__INSTRUCTIONS TO FOLLOW__.
For the entries below, report every line that includes the word "NAACL".

__DATA UNDER STUDY__.
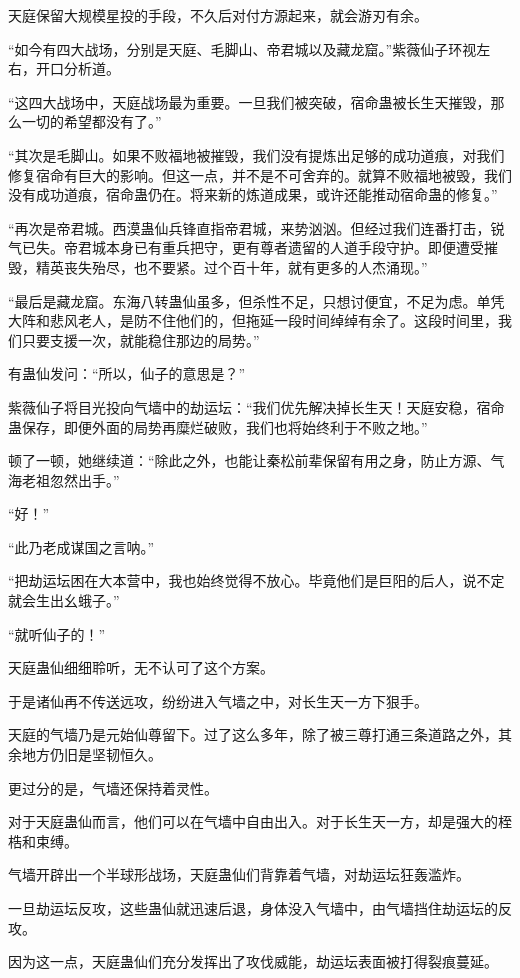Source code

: \begin{this_body}
天庭保留大规模星投的手段，不久后对付方源起来，就会游刃有余。

“如今有四大战场，分别是天庭、毛脚山、帝君城以及藏龙窟。”紫薇仙子环视左右，开口分析道。

“这四大战场中，天庭战场最为重要。一旦我们被突破，宿命蛊被长生天摧毁，那么一切的希望都没有了。”

“其次是毛脚山。如果不败福地被摧毁，我们没有提炼出足够的成功道痕，对我们修复宿命有巨大的影响。但这一点，并不是不可舍弃的。就算不败福地被毁，我们没有成功道痕，宿命蛊仍在。将来新的炼道成果，或许还能推动宿命蛊的修复。”

“再次是帝君城。西漠蛊仙兵锋直指帝君城，来势汹汹。但经过我们连番打击，锐气已失。帝君城本身已有重兵把守，更有尊者遗留的人道手段守护。即便遭受摧毁，精英丧失殆尽，也不要紧。过个百十年，就有更多的人杰涌现。”

“最后是藏龙窟。东海八转蛊仙虽多，但杀性不足，只想讨便宜，不足为虑。单凭大阵和悲风老人，是防不住他们的，但拖延一段时间绰绰有余了。这段时间里，我们只要支援一次，就能稳住那边的局势。”

有蛊仙发问：“所以，仙子的意思是？”

紫薇仙子将目光投向气墙中的劫运坛：“我们优先解决掉长生天！天庭安稳，宿命蛊保存，即便外面的局势再糜烂破败，我们也将始终利于不败之地。”

顿了一顿，她继续道：“除此之外，也能让秦松前辈保留有用之身，防止方源、气海老祖忽然出手。”

“好！”

“此乃老成谋国之言呐。”

“把劫运坛困在大本营中，我也始终觉得不放心。毕竟他们是巨阳的后人，说不定就会生出幺蛾子。”

“就听仙子的！”

天庭蛊仙细细聆听，无不认可了这个方案。

于是诸仙再不传送远攻，纷纷进入气墙之中，对长生天一方下狠手。

天庭的气墙乃是元始仙尊留下。过了这么多年，除了被三尊打通三条道路之外，其余地方仍旧是坚韧恒久。

更过分的是，气墙还保持着灵性。

对于天庭蛊仙而言，他们可以在气墙中自由出入。对于长生天一方，却是强大的桎梏和束缚。

气墙开辟出一个半球形战场，天庭蛊仙们背靠着气墙，对劫运坛狂轰滥炸。

一旦劫运坛反攻，这些蛊仙就迅速后退，身体没入气墙中，由气墙挡住劫运坛的反攻。

因为这一点，天庭蛊仙们充分发挥出了攻伐威能，劫运坛表面被打得裂痕蔓延。


\end{this_body}
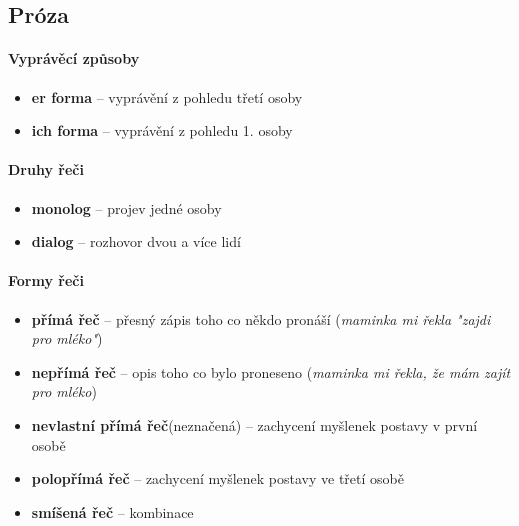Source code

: \subsection{Próza}
\paragraph{Vyprávěcí způsoby}
\begin{itemize}
\item[] \textbf{er forma} -- vyprávění z pohledu třetí osoby
\item[] \textbf{ich forma} -- vyprávění z pohledu 1. osoby
\end{itemize}

\paragraph{Druhy řeči}
\begin{itemize}
\item[] \textbf{monolog} -- projev jedné osoby
\item[] \textbf{dialog} -- rozhovor dvou a více lidí
\end{itemize}

\paragraph{Formy řeči}
\begin{itemize}
\item[] \textbf{přímá řeč} -- přesný zápis toho co někdo pronáší (\textit{maminka mi řekla "zajdi pro mléko"})
\item[] \textbf{nepřímá řeč} -- opis toho co bylo proneseno (\textit{maminka mi řekla, že mám zajít pro mléko})
\item[] \textbf{nevlastní přímá řeč}(neznačená) -- zachycení myšlenek postavy v první osobě
\item[] \textbf{polopřímá řeč} -- zachycení myšlenek postavy ve třetí osobě
\item[] \textbf{smíšená řeč} -- kombinace
\end{itemize}



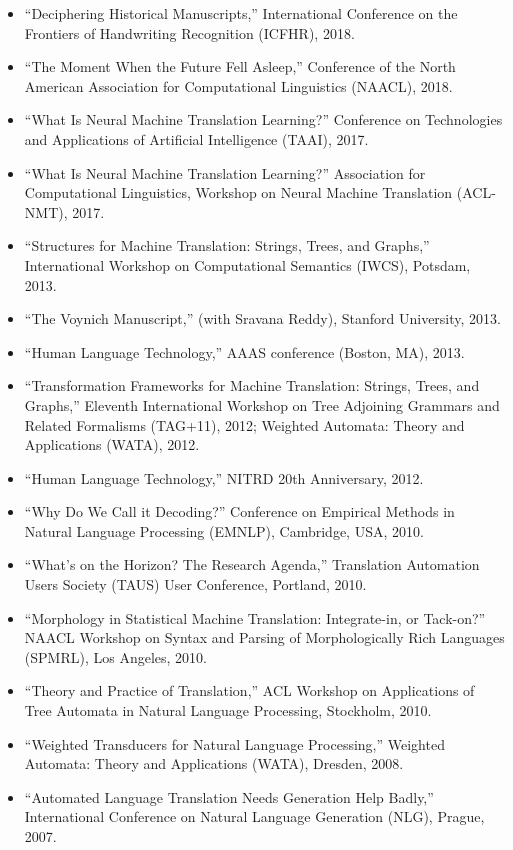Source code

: \pagebreak
{} 

\begin{itemize}
\item ``Deciphering Historical Manuscripts,'' International Conference on the Frontiers of Handwriting Recognition (ICFHR), 2018.
\item ``The Moment When the Future Fell Asleep,'' Conference of the North American Association for Computational Linguistics (NAACL), 2018.
\item ``What Is Neural Machine Translation Learning?'' Conference on Technologies and Applications of Artificial Intelligence (TAAI), 2017.
\item ``What Is Neural Machine Translation Learning?'' Association for Computational Linguistics, Workshop on Neural Machine Translation (ACL-NMT), 2017.
\item ``Structures for Machine Translation: Strings, Trees, and Graphs,'' International Workshop on Computational Semantics (IWCS), Potsdam, 2013.
\item ``The Voynich Manuscript,'' (with Sravana Reddy), Stanford University, 2013.
\item ``Human Language Technology,'' AAAS conference (Boston, MA), 2013.
\item ``Transformation Frameworks for Machine Translation: Strings, Trees, and Graphs,'' Eleventh International Workshop on Tree Adjoining Grammars and Related Formalisms (TAG+11), 2012; Weighted Automata: Theory and Applications (WATA), 2012.
\item ``Human Language Technology,'' NITRD 20th Anniversary, 2012.
\item ``Why Do We Call it Decoding?'' Conference on Empirical Methods in Natural Language Processing (EMNLP), Cambridge, USA, 2010.
\item ``What's on the Horizon?  The Research Agenda,'' Translation Automation Users Society (TAUS) User Conference, Portland, 2010.
\item ``Morphology in Statistical Machine Translation: Integrate-in, or Tack-on?'' NAACL Workshop on Syntax and Parsing of Morphologically Rich Languages (SPMRL), Los Angeles, 2010.
\item ``Theory and Practice of Translation,'' ACL Workshop on Applications of Tree Automata in Natural Language Processing, Stockholm, 2010.
\item ``Weighted Transducers for Natural Language Processing,'' Weighted Automata: Theory and Applications (WATA), Dresden, 2008.
\item ``Automated Language Translation Needs Generation Help Badly,'' International Conference on Natural Language Generation (NLG), Prague, 2007.

\end{itemize}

__REPLY TO THE TASK__.
\item ``The Moment When the Future Fell Asleep,'' Conference of the North American Association for Computational Linguistics (NAACL), 2018.
\item ``Morphology in Statistical Machine Translation: Integrate-in, or Tack-on?'' NAACL Workshop on Syntax and Parsing of Morphologically Rich Languages (SPMRL), Los Angeles, 2010.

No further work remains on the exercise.